11. Bunga

7 2 0
                                    

Tangan itu terus bergetar, ketika pelatuk ditarik dan peluru menembus atap bangunan.

Entah keberuntungan sedang berpihak pada Hana atau hanya sebagai pijakan untuk menunda ketidakberuntungan.

Bagaimanapun, kehidupan seseorang tidak ada yang bertahan lama, apalagi abadi, itu sangat mustahil.

"Rupanya, kamu suka benda itu. Kemari, aku akan mengajari mu cara yang benar."

"Ja-jangan, tetap di sana atau aku ...."

"Percuma saja, kamu tidak akan bisa lari dengan luka itu, kamu pikir belati tadi biasa, bohong jika kamu tidak merasa mual, benar?" tanya Seung Hee, menaikkan alis kirinya dan bangun dari jatuhnya.

"Itu tidak ada urusannya, aku pasti bisa keluar dari sini," bantah Hana.

"Coba saja." Seung Hee bergerak pelan, berjalan berlawanan arah dari pergerakan Hana.

Tubuh anak itu menegang, karena terkunci oleh belati di lehernya.

"Aku akan membiarkanmu pergi, jika senjata itu kamu kembalikan. Pikirkan keselamatanmu, racun itu hanya bertahan satu jam dan sekarang waktumu kurang dari tiga puluh menit untuk menyelamatkan nyawamu."

Puluhan detik sudah terlewati, waktu singkat memberinya pilihan untuk bertahan hidup atau menyerahkan hidup, nampaknya dua hal tersebut tidak ada bedanya.

Belati itu semakin dekat pada nadi dan napasnya mulai tidak beraturan.
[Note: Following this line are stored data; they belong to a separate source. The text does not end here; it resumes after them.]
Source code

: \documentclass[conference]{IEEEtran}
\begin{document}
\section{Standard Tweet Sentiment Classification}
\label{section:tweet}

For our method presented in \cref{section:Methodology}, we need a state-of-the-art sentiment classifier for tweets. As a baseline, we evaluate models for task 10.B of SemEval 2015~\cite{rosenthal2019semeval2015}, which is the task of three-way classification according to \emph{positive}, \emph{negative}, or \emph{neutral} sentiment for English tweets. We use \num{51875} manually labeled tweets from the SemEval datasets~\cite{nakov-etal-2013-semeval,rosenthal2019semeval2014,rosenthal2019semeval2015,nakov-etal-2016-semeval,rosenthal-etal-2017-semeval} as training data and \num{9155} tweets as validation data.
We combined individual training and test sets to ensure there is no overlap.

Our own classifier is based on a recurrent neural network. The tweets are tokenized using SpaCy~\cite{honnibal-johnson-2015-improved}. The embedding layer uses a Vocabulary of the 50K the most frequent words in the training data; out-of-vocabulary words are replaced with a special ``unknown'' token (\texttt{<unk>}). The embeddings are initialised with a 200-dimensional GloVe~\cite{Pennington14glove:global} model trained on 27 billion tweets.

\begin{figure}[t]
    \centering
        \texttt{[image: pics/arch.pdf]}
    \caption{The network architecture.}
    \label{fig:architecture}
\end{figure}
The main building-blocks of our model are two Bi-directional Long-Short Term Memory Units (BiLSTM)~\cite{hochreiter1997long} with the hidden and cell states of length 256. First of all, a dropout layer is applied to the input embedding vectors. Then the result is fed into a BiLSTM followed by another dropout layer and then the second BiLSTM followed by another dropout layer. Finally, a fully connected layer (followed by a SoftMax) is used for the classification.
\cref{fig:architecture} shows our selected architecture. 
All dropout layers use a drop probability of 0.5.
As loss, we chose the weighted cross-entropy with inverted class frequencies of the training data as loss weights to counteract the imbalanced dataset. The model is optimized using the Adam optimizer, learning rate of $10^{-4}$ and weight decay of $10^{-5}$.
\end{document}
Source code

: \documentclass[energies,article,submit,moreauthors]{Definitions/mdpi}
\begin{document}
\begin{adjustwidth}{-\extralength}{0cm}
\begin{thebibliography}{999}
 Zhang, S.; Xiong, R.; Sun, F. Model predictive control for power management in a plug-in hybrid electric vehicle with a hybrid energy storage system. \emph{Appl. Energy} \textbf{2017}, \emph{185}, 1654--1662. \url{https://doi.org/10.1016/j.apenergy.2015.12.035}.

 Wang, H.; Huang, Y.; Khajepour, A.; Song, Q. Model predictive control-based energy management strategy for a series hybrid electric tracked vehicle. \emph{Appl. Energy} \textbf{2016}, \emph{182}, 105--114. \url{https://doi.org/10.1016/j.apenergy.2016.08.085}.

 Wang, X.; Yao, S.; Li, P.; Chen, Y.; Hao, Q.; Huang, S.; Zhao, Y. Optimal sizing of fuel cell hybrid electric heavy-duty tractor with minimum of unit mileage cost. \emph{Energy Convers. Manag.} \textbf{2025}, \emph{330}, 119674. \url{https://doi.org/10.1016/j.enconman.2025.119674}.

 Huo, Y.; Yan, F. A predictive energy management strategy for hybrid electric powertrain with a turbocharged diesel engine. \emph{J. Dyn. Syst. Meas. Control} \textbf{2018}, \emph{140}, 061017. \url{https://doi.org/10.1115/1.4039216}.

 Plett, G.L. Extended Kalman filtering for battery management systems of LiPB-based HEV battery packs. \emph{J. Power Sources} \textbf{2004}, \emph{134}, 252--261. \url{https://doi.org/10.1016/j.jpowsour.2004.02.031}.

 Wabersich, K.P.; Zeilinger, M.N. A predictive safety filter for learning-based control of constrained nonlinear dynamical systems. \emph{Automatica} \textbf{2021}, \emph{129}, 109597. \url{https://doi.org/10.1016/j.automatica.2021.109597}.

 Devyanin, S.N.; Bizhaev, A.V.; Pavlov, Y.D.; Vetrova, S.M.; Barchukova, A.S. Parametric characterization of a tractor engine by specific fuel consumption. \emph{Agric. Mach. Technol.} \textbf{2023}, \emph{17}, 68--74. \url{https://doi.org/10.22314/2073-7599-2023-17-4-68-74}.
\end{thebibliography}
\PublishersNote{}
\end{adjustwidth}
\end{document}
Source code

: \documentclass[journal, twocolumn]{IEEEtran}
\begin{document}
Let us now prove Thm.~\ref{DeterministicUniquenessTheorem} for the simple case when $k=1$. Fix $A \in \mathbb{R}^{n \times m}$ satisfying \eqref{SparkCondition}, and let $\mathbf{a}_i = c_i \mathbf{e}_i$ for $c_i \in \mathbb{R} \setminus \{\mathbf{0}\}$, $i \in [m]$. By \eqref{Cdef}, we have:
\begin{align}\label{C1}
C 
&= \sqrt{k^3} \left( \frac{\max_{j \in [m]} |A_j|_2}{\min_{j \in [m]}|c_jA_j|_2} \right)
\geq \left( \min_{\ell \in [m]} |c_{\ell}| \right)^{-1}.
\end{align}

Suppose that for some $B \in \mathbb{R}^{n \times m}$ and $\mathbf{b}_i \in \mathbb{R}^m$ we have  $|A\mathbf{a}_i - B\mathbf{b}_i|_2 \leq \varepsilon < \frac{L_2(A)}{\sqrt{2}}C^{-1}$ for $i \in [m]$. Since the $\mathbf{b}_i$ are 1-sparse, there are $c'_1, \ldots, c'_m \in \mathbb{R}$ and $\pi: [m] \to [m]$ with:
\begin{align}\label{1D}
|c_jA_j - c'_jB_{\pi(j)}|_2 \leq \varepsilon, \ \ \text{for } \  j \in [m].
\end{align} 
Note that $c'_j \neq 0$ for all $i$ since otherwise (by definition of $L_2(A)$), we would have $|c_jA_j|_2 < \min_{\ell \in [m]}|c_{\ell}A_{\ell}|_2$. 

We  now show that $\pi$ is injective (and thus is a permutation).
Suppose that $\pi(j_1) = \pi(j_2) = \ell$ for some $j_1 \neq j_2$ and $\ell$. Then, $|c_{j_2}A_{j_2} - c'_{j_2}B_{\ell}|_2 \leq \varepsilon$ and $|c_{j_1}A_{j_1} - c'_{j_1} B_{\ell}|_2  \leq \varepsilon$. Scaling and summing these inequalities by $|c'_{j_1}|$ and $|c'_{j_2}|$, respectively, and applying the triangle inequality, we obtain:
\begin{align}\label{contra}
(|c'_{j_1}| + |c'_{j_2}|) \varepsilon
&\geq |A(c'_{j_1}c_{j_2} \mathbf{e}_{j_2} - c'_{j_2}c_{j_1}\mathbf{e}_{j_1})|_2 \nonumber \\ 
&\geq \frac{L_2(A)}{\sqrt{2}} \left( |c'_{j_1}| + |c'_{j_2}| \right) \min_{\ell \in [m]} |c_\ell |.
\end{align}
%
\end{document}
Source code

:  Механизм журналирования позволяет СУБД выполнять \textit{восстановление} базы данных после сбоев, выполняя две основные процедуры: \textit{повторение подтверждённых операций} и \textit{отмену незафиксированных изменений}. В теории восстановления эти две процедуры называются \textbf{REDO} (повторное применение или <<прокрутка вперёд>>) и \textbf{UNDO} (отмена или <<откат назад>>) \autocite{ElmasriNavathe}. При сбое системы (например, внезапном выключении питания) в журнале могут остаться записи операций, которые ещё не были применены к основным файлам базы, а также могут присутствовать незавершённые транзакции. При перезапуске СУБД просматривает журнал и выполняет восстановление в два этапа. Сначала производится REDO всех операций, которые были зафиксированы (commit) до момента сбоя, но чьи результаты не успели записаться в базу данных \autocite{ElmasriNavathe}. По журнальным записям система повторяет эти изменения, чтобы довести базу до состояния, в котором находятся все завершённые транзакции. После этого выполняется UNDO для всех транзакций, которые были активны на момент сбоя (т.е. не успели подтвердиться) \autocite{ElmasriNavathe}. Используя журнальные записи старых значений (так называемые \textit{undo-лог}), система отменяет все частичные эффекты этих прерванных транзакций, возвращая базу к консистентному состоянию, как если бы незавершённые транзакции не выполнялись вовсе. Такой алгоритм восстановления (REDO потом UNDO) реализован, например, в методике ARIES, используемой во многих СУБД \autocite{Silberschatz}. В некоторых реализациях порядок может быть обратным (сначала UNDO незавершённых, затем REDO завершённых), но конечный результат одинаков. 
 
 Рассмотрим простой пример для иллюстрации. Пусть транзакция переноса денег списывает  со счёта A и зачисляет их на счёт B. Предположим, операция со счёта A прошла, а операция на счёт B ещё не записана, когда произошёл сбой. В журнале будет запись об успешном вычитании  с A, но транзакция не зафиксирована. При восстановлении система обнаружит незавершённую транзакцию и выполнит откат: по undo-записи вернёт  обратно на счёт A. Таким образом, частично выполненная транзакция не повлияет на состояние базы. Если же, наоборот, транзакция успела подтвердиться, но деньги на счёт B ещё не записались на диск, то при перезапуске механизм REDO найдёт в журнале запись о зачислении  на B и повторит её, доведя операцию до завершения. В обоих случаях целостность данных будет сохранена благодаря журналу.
Dengan pelan, Hana mengulurkan kedua tangannya.

Jeritan terdengar dari dua orang beda generasi.

"Sial, Hana!"

Senjata api melesat di bagian dada kiri Seung Hee dan sayatan di leher kanan Hana, bersamaan.

Melihat ibu tirinya terjatuh, Hana menjatuhkan senjata api tersebut berusaha melarikan diri meski gejala racun semakin kuat. Darah segar mengalir dari leher jenjang, menodai dress putih miliknya, bercampur darah dari ibu tirinya.

Hana kembali merasakan suatu reaksi di dalam tubuhnya, setelah ia berhasil dari dalam ruangan yang ia yakini adalah gudang dari rumah yang dia tempati berjam-jam lalu. Karena, tempatnya berdiri saat ini, hanya berjarak sepuluh langkah pada bagian belakang rumah.

Dengan sisa-sisa tenaga yang di miliki Hana, ia merobek dress pemberian ibunya dan membalut luka pada leher serta paha. Meskipun enggan, hal tersebut tetap dilakukan.

Dirinya terus berlari, menjauh dari rumah yang menjadi malapetaka baginya.

Awan gelap menyelimuti langit malam, angin berubah menjadi kencang dimana semuanya sangat dingin, petir dengan tiba-tiba terdengar sangat kuat, di susul derasnya hujan.

Bau anyir memenuhi indera penciuman dan kaki tanpa alas menambah rasa sakit, saat berlari.

Hujan seakan-akan tahu apa yang dirasakan Hana, menutupi air mata dan kesedihannya.

Tidak banyak sisa waktu miliknya, saat ia mencapai jalan raya, penghubung antara desa dan kota, cahaya lampu dari kendaraan besar menyorotnya.

Kendaraan itu semakin dekat, hingga memberinya satu harapan baru untuk bertahan hidup. Fokus matanya berkurang dan rasa sakitnya semakin dalam.

Kesadarannya makin melemah, sampai ia tak sadar, jika dirinya berjalan keluar dari jalur sambil melambai meminta bantuan.

"T-tolong, to ... tolong a-aku," rintihnya, berusaha mengangkat tangannya, pada seseorang yang mendekat.

Sang sopir keluar dengan berhati-hati, memastikan apa yang baru saja tertabrak, karena penglihatannya terhalang hujan, serta kabur saat mengemudi.

Dirinya benar-benar panik, mendapati sosok tersebut sudah berlumuran darah.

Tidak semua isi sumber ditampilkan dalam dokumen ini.